Kawasan hutan di Kecamatan Pedamaran, Kabupaten OKI, yang terbakar hebat akhir Oktober 2019 lalu. Upaya pemadaman dilakukan dengan water bombing dan juga jalur darat. Foto: Nopri Ismi/Mongabay Indonesia

 

Pemahaman kebakaran

Tujuan utama dari Peat-IMPACTS Indonesia adalah mendukung perwujudan pengelolaan gambut berkelanjutan dengan memperkuat kapasitas teknis dan kelembagaan serta penyelarasan peran antara sektor publik dan swasta. Ada lima tujuan yang akan dicapai, yakni:

Pertama, meningkatkan pemahaman tentang kebakaran gambut dan risiko emisi di dalam bentang lahan. Kedua, memperkuat kapasitas untuk mengintegrasikan pengelolaan lahan gambut ke dalam tata kelola bentang lahan yang lebih luas di seluruh fungsi produksi-perlindungan untuk berkontribusi pada komitmen nasional pengurangan emisi gas rumah kaca dan pembangunan rendah karbon.

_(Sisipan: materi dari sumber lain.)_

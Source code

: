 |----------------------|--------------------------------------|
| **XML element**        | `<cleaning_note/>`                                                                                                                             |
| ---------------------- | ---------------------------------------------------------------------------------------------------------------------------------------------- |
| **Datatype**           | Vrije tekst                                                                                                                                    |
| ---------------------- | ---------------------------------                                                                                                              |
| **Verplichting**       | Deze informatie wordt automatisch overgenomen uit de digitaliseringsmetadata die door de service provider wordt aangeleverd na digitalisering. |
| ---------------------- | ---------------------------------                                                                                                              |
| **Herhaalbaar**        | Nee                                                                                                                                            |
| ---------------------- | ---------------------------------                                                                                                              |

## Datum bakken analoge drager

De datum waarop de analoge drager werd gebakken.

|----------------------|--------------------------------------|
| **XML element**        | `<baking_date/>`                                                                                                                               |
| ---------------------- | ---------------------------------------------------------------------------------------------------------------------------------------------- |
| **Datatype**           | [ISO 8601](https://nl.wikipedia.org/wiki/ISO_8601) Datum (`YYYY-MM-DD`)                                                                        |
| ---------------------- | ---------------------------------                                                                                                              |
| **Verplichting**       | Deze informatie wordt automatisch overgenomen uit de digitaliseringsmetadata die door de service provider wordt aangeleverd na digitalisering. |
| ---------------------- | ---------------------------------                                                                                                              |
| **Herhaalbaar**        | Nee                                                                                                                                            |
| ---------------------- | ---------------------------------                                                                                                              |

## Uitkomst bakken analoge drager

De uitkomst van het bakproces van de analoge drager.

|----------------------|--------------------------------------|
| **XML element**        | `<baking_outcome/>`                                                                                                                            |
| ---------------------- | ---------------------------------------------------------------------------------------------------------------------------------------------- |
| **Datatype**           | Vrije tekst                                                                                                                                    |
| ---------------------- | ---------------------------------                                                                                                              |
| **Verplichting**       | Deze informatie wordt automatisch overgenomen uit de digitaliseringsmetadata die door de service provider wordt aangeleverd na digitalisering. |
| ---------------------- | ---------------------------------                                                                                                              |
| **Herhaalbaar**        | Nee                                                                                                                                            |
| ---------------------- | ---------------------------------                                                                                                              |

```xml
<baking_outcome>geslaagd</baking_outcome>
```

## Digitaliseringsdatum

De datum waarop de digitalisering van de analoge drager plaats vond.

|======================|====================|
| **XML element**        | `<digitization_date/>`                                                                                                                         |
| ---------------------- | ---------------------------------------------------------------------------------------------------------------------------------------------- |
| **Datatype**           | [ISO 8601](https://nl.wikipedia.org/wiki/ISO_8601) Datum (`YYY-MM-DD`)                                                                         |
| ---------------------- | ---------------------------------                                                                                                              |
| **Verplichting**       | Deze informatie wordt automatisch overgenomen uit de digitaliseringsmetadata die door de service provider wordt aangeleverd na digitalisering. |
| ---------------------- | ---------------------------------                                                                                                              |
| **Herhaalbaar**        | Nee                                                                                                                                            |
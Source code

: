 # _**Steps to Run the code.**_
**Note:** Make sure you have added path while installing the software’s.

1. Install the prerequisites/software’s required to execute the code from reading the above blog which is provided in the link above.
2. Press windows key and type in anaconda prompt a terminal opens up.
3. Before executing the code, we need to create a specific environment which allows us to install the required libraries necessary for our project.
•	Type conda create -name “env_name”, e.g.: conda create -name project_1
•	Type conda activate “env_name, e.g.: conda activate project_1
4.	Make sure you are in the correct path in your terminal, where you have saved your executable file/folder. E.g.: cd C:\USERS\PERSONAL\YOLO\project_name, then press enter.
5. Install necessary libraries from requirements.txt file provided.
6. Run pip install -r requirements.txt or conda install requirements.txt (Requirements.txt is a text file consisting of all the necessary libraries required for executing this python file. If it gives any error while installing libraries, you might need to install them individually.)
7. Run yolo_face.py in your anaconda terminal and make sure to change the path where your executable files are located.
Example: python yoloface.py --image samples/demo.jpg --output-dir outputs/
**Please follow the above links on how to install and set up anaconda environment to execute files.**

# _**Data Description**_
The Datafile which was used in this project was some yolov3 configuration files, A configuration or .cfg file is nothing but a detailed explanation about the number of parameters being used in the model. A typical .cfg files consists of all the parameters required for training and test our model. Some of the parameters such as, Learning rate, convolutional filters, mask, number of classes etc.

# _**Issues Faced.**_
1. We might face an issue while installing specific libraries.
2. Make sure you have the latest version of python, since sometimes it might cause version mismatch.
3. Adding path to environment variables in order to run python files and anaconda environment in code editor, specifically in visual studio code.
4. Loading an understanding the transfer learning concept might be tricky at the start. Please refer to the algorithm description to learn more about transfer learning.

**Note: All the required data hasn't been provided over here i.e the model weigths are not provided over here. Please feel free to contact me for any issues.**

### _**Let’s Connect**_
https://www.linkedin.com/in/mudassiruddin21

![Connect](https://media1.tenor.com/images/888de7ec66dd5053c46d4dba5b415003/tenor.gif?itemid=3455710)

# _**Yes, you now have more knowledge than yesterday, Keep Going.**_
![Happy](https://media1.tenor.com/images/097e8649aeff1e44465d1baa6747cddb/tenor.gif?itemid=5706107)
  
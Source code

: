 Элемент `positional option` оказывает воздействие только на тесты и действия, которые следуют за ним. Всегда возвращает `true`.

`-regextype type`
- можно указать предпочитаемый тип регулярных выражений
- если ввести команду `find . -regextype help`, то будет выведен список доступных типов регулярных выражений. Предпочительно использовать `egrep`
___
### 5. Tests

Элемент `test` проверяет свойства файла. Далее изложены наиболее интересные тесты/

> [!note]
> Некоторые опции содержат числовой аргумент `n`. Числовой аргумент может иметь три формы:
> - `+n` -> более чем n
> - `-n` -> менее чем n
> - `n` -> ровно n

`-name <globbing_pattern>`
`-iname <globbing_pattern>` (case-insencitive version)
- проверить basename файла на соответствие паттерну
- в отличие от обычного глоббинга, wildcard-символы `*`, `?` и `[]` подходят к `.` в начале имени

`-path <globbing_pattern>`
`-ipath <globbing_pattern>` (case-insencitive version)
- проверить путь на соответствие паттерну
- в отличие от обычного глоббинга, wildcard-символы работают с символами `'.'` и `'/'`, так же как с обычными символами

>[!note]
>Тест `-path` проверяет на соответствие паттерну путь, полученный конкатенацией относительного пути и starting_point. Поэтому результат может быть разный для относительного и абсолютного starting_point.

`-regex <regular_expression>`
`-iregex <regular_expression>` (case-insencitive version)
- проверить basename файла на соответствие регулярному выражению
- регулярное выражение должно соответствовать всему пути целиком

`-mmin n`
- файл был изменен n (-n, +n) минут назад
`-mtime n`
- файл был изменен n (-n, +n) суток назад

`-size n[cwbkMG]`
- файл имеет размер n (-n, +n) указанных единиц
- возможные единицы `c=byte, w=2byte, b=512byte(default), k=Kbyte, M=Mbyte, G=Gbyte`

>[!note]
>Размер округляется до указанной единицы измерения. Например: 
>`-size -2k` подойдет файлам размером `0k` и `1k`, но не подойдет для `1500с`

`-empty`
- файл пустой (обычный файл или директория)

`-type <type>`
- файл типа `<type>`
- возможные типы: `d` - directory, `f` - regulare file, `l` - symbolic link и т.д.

Ketiga, mengembangkan kapasitas petani kecil untuk mengelola paludikultur berbasis pepohonan yang menggabungkan profitabilitas dan pengurangan emisi. Keempat, merumuskan opsi di berbagai jenis restorasi bentang lahan gambut yang menghubungkan aksi lokal dengan eksternalitas dibawah kebijakan dan kemitraan konservasi matapencaharian.

Kelima, bertukar pembelajaran untuk mempercepat dan memperluas dampak restorasi lanskap gambut di tingkat nasional.

Agar tujuan tercapai, selain dukungan juga sangat diperlukan komitmen para pihak. “Sebab, selama ini kami para petani menjadi korban berbagai benturan kepentingan para pihak juga. Misalnya, kami selalu kebingungan melihat upaya pemanfaatan atau perlindungan terhadap lahan gambut. Terkadang kami diminta melindungi, tapi di sisi lain kami didorong memanfaatkannya. Keduanya sering berbenturan, dan kami yang menjadi korbannya,” kata Edi Saputra, tokoh petani dari Desa Perigi Talangnangka, Kecamatan Pangkalan Lampam, Kabupaten OKI, Minggu [04/10/2020].

“Bagi kami, para petani, apapun skema yang dilakukan para pihak sejauh membuat kami sejahtera dan lingkungan yang sehat, pasti kami dukung. Sebab itulah komitmen kami sebagai petani sejak dulu,” ujarnya.

Baca: Luas Gambut yang Direstorasi di Sumatera Selatan Kemungkinan Berkurang. Mengapa?

 

Asap membumbung tinggi di lahan terbakar di Kabupaten Ogan Ilir, Sumatera Selatan, pada 24 Oktober 2019 lalu. Foto: Nopri Ismi/Mongabay Indonesia

 

Gambut di Kabupaten OKI terus rusak

Tidak ada data pasti mengenai luasan gambut di Sumsel. Berdasarkan data CIFOR, luasan gambut di Sumsel mencapai 1,73 juta hektar dari luasan lahan basah sekitar 3 juta hektar, sementaran luas daratan Sumsel sekitar 8,7 juta hektar.

Sementara data yang dimiliki Pemerintah Sumsel, lahan gambut terluas di Sumsel berada di Kabupaten OKI, sekitar 769 ribu hektar.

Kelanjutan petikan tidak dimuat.